▸ **Aim of the task**:
Among the records below, which lines contain the string "readme"? Report them.

▸ **Collected data**:
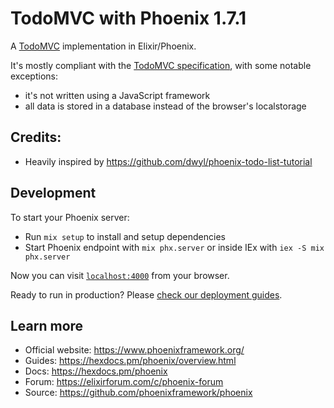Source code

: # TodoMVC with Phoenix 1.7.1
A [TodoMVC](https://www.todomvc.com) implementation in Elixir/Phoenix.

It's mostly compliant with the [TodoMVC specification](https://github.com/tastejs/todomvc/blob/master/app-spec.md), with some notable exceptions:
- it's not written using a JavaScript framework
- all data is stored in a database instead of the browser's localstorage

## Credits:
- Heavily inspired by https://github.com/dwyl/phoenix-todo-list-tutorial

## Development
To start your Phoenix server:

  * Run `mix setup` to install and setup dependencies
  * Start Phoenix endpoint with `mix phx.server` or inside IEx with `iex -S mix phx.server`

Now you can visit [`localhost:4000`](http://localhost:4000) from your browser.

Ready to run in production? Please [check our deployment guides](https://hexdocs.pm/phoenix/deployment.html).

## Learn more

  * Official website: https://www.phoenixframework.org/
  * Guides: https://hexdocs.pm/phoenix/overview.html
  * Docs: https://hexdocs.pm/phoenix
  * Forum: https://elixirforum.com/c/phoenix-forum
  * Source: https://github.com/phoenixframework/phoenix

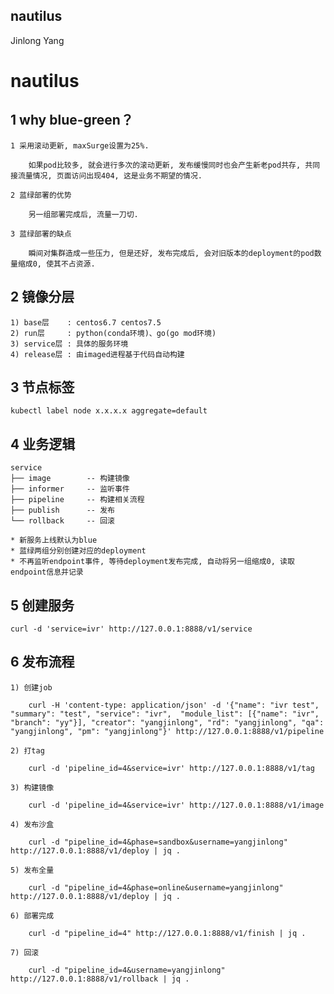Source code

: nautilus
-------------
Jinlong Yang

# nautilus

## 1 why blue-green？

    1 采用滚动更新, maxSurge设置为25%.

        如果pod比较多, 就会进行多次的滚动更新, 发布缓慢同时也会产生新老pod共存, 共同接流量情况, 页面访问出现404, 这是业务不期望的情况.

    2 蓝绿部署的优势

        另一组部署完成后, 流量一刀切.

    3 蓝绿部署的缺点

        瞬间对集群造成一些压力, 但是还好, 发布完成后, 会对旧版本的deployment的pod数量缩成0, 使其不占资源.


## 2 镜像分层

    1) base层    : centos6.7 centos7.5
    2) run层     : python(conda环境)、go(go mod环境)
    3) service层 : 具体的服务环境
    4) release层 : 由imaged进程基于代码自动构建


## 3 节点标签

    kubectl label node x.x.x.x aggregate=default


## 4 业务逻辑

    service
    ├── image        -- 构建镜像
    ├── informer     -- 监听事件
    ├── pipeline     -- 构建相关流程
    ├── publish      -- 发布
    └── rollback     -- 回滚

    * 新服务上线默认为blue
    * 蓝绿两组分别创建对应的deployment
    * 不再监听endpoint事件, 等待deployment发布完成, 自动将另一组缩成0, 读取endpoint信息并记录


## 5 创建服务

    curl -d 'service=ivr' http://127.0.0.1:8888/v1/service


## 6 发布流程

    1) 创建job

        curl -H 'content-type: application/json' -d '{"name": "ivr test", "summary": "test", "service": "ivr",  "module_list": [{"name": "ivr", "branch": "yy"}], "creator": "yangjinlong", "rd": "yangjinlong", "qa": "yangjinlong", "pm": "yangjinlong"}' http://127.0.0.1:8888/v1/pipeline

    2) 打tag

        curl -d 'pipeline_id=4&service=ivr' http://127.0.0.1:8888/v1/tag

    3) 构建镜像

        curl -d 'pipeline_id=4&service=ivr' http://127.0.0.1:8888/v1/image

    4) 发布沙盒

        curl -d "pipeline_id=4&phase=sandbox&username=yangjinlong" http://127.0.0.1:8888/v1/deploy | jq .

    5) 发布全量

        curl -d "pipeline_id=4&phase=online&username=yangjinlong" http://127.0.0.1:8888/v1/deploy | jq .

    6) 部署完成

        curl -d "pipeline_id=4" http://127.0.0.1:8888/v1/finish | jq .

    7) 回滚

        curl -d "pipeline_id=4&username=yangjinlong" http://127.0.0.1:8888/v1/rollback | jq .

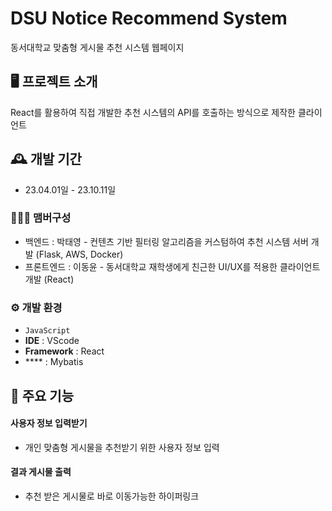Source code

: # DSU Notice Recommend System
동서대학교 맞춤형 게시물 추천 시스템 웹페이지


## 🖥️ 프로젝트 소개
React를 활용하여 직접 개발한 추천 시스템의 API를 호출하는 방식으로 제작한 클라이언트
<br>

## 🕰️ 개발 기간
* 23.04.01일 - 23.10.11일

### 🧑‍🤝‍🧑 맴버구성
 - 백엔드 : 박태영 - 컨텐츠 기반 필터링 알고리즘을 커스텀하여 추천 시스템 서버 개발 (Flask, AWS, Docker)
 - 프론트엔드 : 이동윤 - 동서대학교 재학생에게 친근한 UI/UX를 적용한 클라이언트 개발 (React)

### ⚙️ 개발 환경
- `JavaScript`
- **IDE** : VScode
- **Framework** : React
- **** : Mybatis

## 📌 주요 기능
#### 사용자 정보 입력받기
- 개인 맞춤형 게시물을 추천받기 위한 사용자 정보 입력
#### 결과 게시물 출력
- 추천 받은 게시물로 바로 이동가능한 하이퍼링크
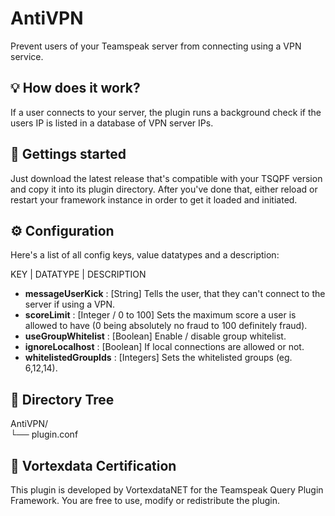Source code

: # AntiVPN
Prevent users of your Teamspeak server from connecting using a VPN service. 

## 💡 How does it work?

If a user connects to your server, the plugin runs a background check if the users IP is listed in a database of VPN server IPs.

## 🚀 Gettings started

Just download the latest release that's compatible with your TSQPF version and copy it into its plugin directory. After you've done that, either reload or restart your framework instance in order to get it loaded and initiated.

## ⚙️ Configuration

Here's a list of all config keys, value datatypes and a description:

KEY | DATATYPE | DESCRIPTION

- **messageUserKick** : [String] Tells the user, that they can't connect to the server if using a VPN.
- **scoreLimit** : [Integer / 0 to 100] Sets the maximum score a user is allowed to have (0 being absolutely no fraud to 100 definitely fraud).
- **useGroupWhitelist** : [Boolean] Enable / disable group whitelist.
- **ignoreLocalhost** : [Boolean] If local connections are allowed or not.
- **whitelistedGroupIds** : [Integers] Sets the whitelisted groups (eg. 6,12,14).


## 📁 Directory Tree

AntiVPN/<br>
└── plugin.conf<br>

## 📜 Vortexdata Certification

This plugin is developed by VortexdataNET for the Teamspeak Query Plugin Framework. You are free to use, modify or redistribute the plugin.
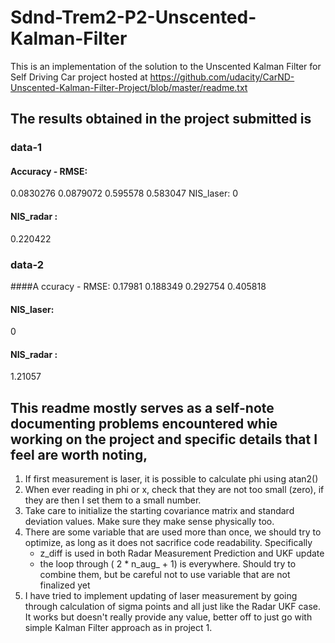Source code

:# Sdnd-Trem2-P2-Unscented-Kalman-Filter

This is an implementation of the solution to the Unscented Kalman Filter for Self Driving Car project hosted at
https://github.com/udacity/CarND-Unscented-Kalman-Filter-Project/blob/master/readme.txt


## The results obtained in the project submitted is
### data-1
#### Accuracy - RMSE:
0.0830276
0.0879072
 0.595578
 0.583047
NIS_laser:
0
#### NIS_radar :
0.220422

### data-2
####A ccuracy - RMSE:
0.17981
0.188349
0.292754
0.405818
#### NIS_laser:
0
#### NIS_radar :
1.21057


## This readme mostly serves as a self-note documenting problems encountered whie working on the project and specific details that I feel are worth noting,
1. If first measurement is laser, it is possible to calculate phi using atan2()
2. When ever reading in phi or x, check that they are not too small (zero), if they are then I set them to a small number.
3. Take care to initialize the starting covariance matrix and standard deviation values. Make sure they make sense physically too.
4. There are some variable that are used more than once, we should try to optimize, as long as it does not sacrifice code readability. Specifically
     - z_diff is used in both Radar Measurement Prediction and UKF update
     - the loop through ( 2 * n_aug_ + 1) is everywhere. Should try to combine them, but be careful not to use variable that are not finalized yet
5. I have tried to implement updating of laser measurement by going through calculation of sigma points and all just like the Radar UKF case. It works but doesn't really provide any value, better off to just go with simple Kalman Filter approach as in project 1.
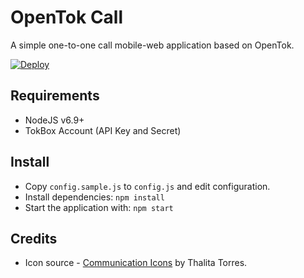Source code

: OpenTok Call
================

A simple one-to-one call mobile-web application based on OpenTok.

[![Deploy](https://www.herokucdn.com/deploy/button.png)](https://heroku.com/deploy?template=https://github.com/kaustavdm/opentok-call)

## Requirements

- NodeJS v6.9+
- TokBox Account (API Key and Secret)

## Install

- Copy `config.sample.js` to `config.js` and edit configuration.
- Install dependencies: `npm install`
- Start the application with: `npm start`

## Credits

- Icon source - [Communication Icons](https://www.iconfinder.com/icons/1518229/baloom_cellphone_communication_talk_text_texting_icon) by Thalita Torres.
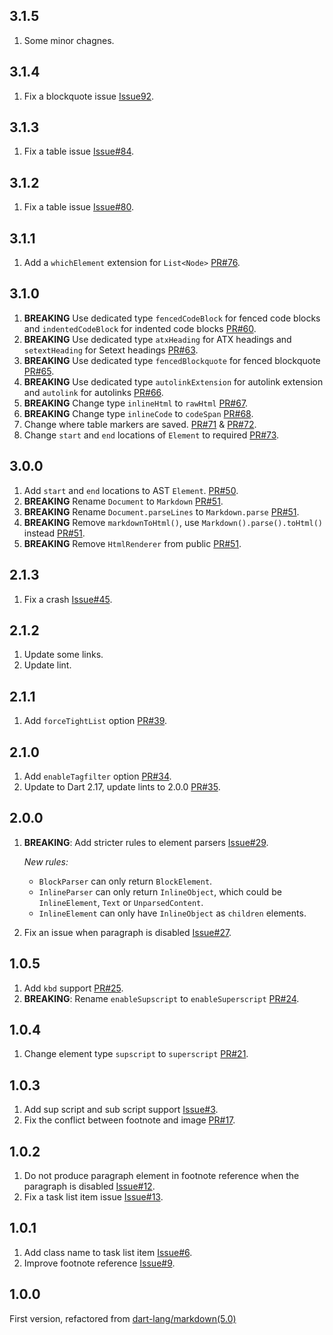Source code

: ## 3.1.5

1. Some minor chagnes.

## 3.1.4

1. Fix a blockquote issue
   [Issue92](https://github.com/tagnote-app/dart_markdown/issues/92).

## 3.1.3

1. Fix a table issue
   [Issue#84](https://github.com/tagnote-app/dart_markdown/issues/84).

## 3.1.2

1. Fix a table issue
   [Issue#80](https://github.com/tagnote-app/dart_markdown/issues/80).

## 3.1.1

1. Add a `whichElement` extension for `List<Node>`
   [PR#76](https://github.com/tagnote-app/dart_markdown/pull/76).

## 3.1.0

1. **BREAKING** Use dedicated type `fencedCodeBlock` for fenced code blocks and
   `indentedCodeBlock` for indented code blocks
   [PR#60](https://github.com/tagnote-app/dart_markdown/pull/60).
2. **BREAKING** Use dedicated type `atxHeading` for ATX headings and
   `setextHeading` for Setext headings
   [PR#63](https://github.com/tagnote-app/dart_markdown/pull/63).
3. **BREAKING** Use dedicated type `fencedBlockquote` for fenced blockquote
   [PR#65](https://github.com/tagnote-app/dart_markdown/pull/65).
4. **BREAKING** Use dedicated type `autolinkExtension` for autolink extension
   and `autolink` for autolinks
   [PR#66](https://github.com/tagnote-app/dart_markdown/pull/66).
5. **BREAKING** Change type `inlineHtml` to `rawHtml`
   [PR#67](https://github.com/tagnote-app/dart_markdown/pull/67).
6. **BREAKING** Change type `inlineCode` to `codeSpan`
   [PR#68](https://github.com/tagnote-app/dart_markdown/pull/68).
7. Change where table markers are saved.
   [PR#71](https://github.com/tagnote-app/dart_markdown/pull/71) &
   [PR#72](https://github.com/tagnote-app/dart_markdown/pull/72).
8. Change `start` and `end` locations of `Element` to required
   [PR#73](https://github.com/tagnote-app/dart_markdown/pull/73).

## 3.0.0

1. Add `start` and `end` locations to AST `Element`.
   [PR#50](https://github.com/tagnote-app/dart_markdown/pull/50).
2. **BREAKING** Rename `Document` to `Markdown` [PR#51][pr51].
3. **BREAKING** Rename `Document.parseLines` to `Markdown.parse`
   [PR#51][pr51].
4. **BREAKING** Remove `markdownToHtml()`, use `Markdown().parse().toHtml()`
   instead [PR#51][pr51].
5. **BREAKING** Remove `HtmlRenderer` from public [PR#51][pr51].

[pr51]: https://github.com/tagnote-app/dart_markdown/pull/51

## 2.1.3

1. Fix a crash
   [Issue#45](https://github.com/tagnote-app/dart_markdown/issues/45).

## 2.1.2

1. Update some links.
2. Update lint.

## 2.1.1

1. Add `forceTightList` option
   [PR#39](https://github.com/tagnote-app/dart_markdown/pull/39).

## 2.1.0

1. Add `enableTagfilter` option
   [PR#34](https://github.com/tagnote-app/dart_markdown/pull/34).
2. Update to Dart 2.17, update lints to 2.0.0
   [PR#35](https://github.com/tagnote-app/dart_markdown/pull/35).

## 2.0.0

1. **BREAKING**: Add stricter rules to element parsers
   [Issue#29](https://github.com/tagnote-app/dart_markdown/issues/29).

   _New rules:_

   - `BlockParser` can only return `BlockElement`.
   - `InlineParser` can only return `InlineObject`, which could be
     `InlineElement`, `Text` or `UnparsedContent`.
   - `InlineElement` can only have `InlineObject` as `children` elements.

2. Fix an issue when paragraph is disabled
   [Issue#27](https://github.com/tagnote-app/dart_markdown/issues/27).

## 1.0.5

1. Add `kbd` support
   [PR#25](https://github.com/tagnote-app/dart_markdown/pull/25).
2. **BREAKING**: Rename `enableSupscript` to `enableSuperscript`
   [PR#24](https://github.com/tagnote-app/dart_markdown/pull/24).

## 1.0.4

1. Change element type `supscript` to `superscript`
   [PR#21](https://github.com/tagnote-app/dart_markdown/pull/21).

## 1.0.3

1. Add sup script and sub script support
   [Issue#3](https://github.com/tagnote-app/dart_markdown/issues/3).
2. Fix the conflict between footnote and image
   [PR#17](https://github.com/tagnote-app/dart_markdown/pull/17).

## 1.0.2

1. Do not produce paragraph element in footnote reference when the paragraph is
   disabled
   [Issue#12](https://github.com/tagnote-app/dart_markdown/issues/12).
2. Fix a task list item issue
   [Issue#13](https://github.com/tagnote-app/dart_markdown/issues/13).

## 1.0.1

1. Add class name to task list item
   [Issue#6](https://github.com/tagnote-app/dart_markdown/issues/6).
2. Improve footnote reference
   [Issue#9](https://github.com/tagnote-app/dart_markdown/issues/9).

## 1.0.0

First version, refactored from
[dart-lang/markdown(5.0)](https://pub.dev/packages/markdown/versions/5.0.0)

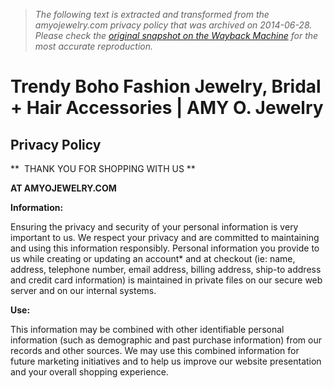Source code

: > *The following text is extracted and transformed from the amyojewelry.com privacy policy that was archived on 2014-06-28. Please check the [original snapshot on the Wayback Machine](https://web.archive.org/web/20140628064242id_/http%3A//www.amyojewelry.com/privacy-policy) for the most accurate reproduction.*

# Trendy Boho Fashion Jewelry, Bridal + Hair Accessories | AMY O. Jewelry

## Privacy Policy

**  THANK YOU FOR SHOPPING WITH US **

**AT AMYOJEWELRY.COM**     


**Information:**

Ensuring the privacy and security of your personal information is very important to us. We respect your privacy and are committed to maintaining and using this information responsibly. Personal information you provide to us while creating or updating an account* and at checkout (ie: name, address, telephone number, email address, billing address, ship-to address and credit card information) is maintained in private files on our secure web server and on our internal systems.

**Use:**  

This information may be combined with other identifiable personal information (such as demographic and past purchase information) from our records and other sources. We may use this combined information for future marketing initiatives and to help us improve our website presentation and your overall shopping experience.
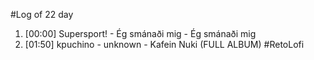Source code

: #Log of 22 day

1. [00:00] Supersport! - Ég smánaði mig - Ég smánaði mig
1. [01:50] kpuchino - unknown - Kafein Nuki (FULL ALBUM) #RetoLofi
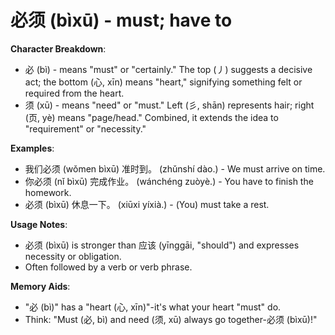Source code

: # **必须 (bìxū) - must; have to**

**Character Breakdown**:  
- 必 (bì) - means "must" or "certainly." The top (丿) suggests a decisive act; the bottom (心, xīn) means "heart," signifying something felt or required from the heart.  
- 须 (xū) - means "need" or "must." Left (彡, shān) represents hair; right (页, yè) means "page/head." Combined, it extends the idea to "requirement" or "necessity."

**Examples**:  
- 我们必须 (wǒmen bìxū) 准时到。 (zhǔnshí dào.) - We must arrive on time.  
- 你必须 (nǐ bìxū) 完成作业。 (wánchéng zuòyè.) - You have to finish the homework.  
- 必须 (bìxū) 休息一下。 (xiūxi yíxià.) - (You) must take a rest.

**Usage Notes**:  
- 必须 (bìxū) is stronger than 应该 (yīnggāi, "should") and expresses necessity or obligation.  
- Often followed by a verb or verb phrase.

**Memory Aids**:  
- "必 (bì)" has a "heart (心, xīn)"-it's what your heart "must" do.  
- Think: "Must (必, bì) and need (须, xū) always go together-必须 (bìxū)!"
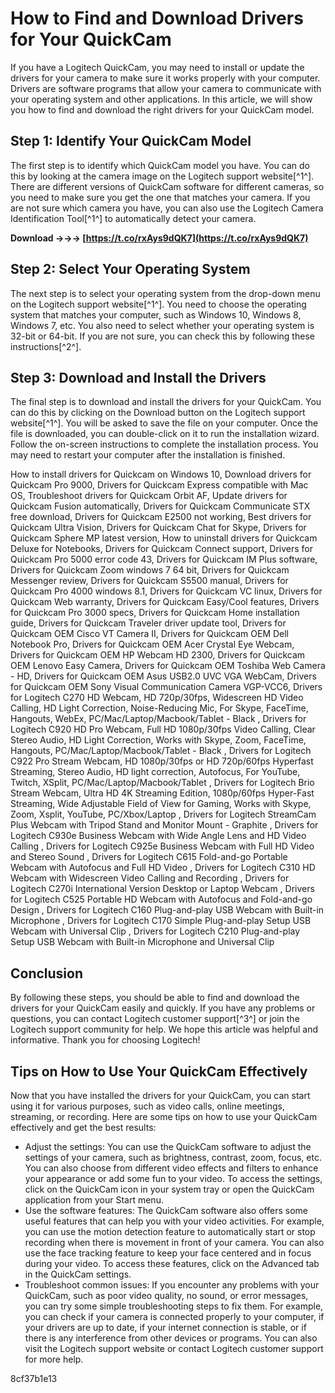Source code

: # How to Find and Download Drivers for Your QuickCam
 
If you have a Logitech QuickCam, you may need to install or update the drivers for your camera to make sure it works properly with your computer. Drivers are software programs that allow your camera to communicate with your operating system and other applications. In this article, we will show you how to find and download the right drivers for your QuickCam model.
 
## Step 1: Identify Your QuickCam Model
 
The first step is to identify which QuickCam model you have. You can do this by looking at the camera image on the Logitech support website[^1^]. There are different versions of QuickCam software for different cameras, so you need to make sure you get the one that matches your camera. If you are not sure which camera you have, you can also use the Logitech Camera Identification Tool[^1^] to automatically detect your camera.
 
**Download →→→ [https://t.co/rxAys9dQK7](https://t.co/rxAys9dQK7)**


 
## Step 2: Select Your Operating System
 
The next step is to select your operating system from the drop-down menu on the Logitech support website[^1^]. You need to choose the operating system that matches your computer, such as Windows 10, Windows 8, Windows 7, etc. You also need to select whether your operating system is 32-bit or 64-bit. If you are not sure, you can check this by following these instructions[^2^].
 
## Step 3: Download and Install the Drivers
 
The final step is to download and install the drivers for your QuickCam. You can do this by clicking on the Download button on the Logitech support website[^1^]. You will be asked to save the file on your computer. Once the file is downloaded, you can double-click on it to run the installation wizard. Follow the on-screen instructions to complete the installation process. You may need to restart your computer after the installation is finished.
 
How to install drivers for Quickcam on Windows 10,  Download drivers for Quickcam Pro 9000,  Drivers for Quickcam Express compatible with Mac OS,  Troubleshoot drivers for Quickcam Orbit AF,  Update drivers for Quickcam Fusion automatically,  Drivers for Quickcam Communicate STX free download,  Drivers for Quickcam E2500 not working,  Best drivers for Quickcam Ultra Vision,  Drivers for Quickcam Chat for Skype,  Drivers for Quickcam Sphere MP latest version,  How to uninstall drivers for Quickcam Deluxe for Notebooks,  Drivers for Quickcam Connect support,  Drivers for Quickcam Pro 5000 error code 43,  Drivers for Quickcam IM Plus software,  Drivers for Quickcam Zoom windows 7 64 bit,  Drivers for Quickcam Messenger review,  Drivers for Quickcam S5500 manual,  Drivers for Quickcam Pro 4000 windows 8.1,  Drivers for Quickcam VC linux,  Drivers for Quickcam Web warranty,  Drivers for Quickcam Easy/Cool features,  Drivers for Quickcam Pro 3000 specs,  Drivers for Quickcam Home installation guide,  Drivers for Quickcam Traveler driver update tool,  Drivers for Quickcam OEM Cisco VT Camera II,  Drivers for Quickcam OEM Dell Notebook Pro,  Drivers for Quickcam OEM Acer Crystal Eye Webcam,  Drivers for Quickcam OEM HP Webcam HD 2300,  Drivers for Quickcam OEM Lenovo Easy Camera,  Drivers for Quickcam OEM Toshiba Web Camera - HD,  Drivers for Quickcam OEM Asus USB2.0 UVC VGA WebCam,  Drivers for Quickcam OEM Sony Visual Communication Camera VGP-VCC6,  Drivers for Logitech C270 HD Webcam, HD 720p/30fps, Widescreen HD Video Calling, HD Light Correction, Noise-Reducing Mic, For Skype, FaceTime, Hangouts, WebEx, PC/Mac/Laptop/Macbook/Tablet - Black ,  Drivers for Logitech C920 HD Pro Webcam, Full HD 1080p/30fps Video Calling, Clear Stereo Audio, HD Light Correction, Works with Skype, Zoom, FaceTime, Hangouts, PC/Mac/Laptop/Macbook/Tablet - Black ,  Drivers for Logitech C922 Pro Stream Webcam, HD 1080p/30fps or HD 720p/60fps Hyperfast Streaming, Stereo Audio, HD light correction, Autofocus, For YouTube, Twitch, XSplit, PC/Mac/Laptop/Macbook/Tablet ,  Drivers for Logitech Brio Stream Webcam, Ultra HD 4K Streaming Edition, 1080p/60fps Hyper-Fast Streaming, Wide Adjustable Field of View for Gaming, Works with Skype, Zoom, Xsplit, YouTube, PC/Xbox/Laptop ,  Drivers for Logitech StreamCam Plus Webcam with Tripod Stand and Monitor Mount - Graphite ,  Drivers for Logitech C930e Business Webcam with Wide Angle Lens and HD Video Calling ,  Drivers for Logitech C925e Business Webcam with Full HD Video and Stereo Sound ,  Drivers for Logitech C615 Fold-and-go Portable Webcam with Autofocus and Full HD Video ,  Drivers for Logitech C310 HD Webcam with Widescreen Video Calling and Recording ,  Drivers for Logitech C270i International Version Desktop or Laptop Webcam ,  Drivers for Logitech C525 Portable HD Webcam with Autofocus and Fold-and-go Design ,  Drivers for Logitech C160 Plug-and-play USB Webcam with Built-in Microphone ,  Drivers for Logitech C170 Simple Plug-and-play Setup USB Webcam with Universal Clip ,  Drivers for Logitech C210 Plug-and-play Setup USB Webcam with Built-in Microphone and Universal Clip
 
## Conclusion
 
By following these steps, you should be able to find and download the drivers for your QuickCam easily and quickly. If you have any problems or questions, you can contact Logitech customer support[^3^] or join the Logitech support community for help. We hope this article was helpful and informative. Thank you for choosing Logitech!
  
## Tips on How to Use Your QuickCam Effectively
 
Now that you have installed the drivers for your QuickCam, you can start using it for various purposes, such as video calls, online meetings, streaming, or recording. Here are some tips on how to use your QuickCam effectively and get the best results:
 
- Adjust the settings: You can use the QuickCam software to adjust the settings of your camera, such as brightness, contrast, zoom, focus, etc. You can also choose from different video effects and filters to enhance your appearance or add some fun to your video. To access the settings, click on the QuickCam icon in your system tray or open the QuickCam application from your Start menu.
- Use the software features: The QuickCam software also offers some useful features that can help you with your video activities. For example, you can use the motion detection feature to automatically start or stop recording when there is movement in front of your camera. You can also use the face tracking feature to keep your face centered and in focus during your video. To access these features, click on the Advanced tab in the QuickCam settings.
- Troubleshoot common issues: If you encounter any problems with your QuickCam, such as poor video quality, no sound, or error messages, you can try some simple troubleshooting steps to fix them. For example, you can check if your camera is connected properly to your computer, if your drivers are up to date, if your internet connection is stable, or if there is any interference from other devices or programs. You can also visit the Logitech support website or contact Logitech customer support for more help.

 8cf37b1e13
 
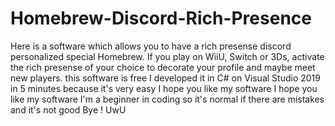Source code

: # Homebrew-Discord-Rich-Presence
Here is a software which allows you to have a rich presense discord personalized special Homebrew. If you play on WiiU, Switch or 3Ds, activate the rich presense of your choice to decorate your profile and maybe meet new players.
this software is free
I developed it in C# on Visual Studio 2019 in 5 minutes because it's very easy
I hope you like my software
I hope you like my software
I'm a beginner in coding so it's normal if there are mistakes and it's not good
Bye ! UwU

▸ **Task solution**:
https://github.com/udacity/CarND-Unscented-Kalman-Filter-Project/blob/master/readme.txt
## This readme mostly serves as a self-note documenting problems encountered whie working on the project and specific details that I feel are worth noting,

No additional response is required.